■ Input records
-.-.-
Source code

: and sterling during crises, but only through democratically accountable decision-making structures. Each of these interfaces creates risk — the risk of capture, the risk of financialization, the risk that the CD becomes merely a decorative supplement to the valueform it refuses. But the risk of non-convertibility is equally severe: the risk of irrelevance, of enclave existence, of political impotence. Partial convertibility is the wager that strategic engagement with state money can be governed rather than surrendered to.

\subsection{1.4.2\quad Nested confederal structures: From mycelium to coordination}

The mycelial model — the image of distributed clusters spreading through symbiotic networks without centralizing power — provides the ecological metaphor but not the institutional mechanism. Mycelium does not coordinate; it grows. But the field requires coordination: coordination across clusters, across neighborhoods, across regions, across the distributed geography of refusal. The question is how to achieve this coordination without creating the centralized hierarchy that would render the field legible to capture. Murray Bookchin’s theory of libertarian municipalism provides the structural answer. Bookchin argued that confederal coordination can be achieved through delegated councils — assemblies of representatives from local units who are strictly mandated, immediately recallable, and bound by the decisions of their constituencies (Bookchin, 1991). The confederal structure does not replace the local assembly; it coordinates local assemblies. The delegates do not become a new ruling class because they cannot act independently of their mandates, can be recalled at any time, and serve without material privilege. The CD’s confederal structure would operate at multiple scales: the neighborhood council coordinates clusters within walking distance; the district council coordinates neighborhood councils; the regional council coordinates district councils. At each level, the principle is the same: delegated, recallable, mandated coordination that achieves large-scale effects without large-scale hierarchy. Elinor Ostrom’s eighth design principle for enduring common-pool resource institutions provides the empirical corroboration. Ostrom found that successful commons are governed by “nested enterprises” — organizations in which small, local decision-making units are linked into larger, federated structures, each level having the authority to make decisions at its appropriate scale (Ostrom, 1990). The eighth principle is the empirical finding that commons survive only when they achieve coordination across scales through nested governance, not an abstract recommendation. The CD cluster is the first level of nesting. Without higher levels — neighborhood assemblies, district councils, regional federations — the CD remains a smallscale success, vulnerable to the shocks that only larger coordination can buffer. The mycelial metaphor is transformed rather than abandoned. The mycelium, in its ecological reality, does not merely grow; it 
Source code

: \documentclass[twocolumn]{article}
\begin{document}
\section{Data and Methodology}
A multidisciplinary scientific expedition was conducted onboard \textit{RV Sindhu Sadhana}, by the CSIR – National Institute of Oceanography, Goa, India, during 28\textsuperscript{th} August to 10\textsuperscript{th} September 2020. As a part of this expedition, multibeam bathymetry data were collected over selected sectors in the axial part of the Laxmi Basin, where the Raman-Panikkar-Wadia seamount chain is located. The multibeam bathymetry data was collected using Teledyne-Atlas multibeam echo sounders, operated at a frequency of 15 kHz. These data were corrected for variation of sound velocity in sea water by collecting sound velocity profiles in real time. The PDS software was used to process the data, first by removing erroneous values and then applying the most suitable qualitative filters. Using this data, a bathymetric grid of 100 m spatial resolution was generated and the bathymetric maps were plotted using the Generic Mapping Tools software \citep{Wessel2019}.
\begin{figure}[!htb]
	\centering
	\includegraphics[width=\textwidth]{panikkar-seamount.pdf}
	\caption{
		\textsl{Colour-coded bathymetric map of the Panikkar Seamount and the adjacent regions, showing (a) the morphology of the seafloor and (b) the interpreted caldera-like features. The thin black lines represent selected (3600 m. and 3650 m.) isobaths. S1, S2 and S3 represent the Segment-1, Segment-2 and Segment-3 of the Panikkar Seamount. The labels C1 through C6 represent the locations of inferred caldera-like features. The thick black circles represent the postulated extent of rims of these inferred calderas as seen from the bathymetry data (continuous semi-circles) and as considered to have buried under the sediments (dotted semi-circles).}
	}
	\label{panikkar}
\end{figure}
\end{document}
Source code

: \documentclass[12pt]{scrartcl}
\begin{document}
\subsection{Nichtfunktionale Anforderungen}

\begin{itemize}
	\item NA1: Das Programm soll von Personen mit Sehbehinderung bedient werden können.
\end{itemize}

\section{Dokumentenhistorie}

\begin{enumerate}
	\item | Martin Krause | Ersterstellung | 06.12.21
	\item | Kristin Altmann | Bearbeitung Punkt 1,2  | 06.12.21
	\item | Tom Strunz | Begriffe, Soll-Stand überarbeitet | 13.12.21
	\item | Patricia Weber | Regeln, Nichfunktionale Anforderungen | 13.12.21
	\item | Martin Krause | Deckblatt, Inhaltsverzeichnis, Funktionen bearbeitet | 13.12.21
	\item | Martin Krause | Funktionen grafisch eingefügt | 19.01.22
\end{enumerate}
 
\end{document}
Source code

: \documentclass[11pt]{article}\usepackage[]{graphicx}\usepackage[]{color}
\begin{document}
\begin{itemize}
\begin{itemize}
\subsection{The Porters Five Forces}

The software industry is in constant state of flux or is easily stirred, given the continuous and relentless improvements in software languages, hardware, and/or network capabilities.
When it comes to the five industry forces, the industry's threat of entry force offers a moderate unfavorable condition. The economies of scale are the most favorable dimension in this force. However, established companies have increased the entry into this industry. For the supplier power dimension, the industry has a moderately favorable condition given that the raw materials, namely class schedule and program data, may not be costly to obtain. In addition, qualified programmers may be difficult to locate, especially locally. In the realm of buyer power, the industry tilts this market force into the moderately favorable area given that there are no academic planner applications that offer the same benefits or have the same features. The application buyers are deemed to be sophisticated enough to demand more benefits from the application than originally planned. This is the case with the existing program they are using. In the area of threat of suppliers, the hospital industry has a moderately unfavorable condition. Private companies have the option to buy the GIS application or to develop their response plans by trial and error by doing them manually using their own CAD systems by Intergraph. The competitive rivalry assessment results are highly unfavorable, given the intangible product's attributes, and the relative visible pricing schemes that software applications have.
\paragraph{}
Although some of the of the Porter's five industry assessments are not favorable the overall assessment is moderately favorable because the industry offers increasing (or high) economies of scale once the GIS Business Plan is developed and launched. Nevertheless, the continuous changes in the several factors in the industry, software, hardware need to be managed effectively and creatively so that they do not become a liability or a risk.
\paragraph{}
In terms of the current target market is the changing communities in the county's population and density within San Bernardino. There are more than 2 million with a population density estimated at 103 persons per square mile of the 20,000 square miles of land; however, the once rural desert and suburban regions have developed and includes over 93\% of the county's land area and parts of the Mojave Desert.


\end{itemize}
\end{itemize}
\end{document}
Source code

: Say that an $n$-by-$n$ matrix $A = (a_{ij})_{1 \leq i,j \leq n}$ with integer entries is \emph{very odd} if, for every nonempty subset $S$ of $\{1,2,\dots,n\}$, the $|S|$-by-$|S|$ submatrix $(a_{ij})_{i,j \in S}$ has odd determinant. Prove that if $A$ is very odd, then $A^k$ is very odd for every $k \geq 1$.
-.-.-
■ Try it
All of the material above should be repeated word for word.

■ Solved exercise
Source code

: and sterling during crises, but only through democratically accountable decision-making structures. Each of these interfaces creates risk — the risk of capture, the risk of financialization, the risk that the CD becomes merely a decorative supplement to the valueform it refuses. But the risk of non-convertibility is equally severe: the risk of irrelevance, of enclave existence, of political impotence. Partial convertibility is the wager that strategic engagement with state money can be governed rather than surrendered to.

\subsection{1.4.2\quad Nested confederal structures: From mycelium to coordination}

The mycelial model — the image of distributed clusters spreading through symbiotic networks without centralizing power — provides the ecological metaphor but not the institutional mechanism. Mycelium does not coordinate; it grows. But the field requires coordination: coordination across clusters, across neighborhoods, across regions, across the distributed geography of refusal. The question is how to achieve this coordination without creating the centralized hierarchy that would render the field legible to capture. Murray Bookchin’s theory of libertarian municipalism provides the structural answer. Bookchin argued that confederal coordination can be achieved through delegated councils — assemblies of representatives from local units who are strictly mandated, immediately recallable, and bound by the decisions of their constituencies (Bookchin, 1991). The confederal structure does not replace the local assembly; it coordinates local assemblies. The delegates do not become a new ruling class because they cannot act independently of their mandates, can be recalled at any time, and serve without material privilege. The CD’s confederal structure would operate at multiple scales: the neighborhood council coordinates clusters within walking distance; the district council coordinates neighborhood councils; the regional council coordinates district councils. At each level, the principle is the same: delegated, recallable, mandated coordination that achieves large-scale effects without large-scale hierarchy. Elinor Ostrom’s eighth design principle for enduring common-pool resource institutions provides the empirical corroboration. Ostrom found that successful commons are governed by “nested enterprises” — organizations in which small, local decision-making units are linked into larger, federated structures, each level having the authority to make decisions at its appropriate scale (Ostrom, 1990). The eighth principle is the empirical finding that commons survive only when they achieve coordination across scales through nested governance, not an abstract recommendation. The CD cluster is the first level of nesting. Without higher levels — neighborhood assemblies, district councils, regional federations — the CD remains a smallscale success, vulnerable to the shocks that only larger coordination can buffer. The mycelial metaphor is transformed rather than abandoned. The mycelium, in its ecological reality, does not merely grow; it 
Source code

: \documentclass[twocolumn]{article}
\begin{document}
\section{Data and Methodology}
A multidisciplinary scientific expedition was conducted onboard \textit{RV Sindhu Sadhana}, by the CSIR – National Institute of Oceanography, Goa, India, during 28\textsuperscript{th} August to 10\textsuperscript{th} September 2020. As a part of this expedition, multibeam bathymetry data were collected over selected sectors in the axial part of the Laxmi Basin, where the Raman-Panikkar-Wadia seamount chain is located. The multibeam bathymetry data was collected using Teledyne-Atlas multibeam echo sounders, operated at a frequency of 15 kHz. These data were corrected for variation of sound velocity in sea water by collecting sound velocity profiles in real time. The PDS software was used to process the data, first by removing erroneous values and then applying the most suitable qualitative filters. Using this data, a bathymetric grid of 100 m spatial resolution was generated and the bathymetric maps were plotted using the Generic Mapping Tools software \citep{Wessel2019}.
\begin{figure}[!htb]
	\centering
	\includegraphics[width=\textwidth]{panikkar-seamount.pdf}
	\caption{
		\textsl{Colour-coded bathymetric map of the Panikkar Seamount and the adjacent regions, showing (a) the morphology of the seafloor and (b) the interpreted caldera-like features. The thin black lines represent selected (3600 m. and 3650 m.) isobaths. S1, S2 and S3 represent the Segment-1, Segment-2 and Segment-3 of the Panikkar Seamount. The labels C1 through C6 represent the locations of inferred caldera-like features. The thick black circles represent the postulated extent of rims of these inferred calderas as seen from the bathymetry data (continuous semi-circles) and as considered to have buried under the sediments (dotted semi-circles).}
	}
	\label{panikkar}
\end{figure}
\end{document}
Source code

: \documentclass[12pt]{scrartcl}
\begin{document}
\subsection{Nichtfunktionale Anforderungen}

\begin{itemize}
	\item NA1: Das Programm soll von Personen mit Sehbehinderung bedient werden können.
\end{itemize}

\section{Dokumentenhistorie}

\begin{enumerate}
	\item | Martin Krause | Ersterstellung | 06.12.21
	\item | Kristin Altmann | Bearbeitung Punkt 1,2  | 06.12.21
	\item | Tom Strunz | Begriffe, Soll-Stand überarbeitet | 13.12.21
	\item | Patricia Weber | Regeln, Nichfunktionale Anforderungen | 13.12.21
	\item | Martin Krause | Deckblatt, Inhaltsverzeichnis, Funktionen bearbeitet | 13.12.21
	\item | Martin Krause | Funktionen grafisch eingefügt | 19.01.22
\end{enumerate}
 
\end{document}
Source code

: \documentclass[11pt]{article}\usepackage[]{graphicx}\usepackage[]{color}
\begin{document}
\begin{itemize}
\begin{itemize}
\subsection{The Porters Five Forces}

The software industry is in constant state of flux or is easily stirred, given the continuous and relentless improvements in software languages, hardware, and/or network capabilities.
When it comes to the five industry forces, the industry's threat of entry force offers a moderate unfavorable condition. The economies of scale are the most favorable dimension in this force. However, established companies have increased the entry into this industry. For the supplier power dimension, the industry has a moderately favorable condition given that the raw materials, namely class schedule and program data, may not be costly to obtain. In addition, qualified programmers may be difficult to locate, especially locally. In the realm of buyer power, the industry tilts this market force into the moderately favorable area given that there are no academic planner applications that offer the same benefits or have the same features. The application buyers are deemed to be sophisticated enough to demand more benefits from the application than originally planned. This is the case with the existing program they are using. In the area of threat of suppliers, the hospital industry has a moderately unfavorable condition. Private companies have the option to buy the GIS application or to develop their response plans by trial and error by doing them manually using their own CAD systems by Intergraph. The competitive rivalry assessment results are highly unfavorable, given the intangible product's attributes, and the relative visible pricing schemes that software applications have.
\paragraph{}
Although some of the of the Porter's five industry assessments are not favorable the overall assessment is moderately favorable because the industry offers increasing (or high) economies of scale once the GIS Business Plan is developed and launched. Nevertheless, the continuous changes in the several factors in the industry, software, hardware need to be managed effectively and creatively so that they do not become a liability or a risk.
\paragraph{}
In terms of the current target market is the changing communities in the county's population and density within San Bernardino. There are more than 2 million with a population density estimated at 103 persons per square mile of the 20,000 square miles of land; however, the once rural desert and suburban regions have developed and includes over 93\% of the county's land area and parts of the Mojave Desert.


\end{itemize}
\end{itemize}
\end{document}
Source code

: Say that an $n$-by-$n$ matrix $A = (a_{ij})_{1 \leq i,j \leq n}$ with integer entries is \emph{very odd} if, for every nonempty subset $S$ of $\{1,2,\dots,n\}$, the $|S|$-by-$|S|$ submatrix $(a_{ij})_{i,j \in S}$ has odd determinant. Prove that if $A$ is very odd, then $A^k$ is very odd for every $k \geq 1$.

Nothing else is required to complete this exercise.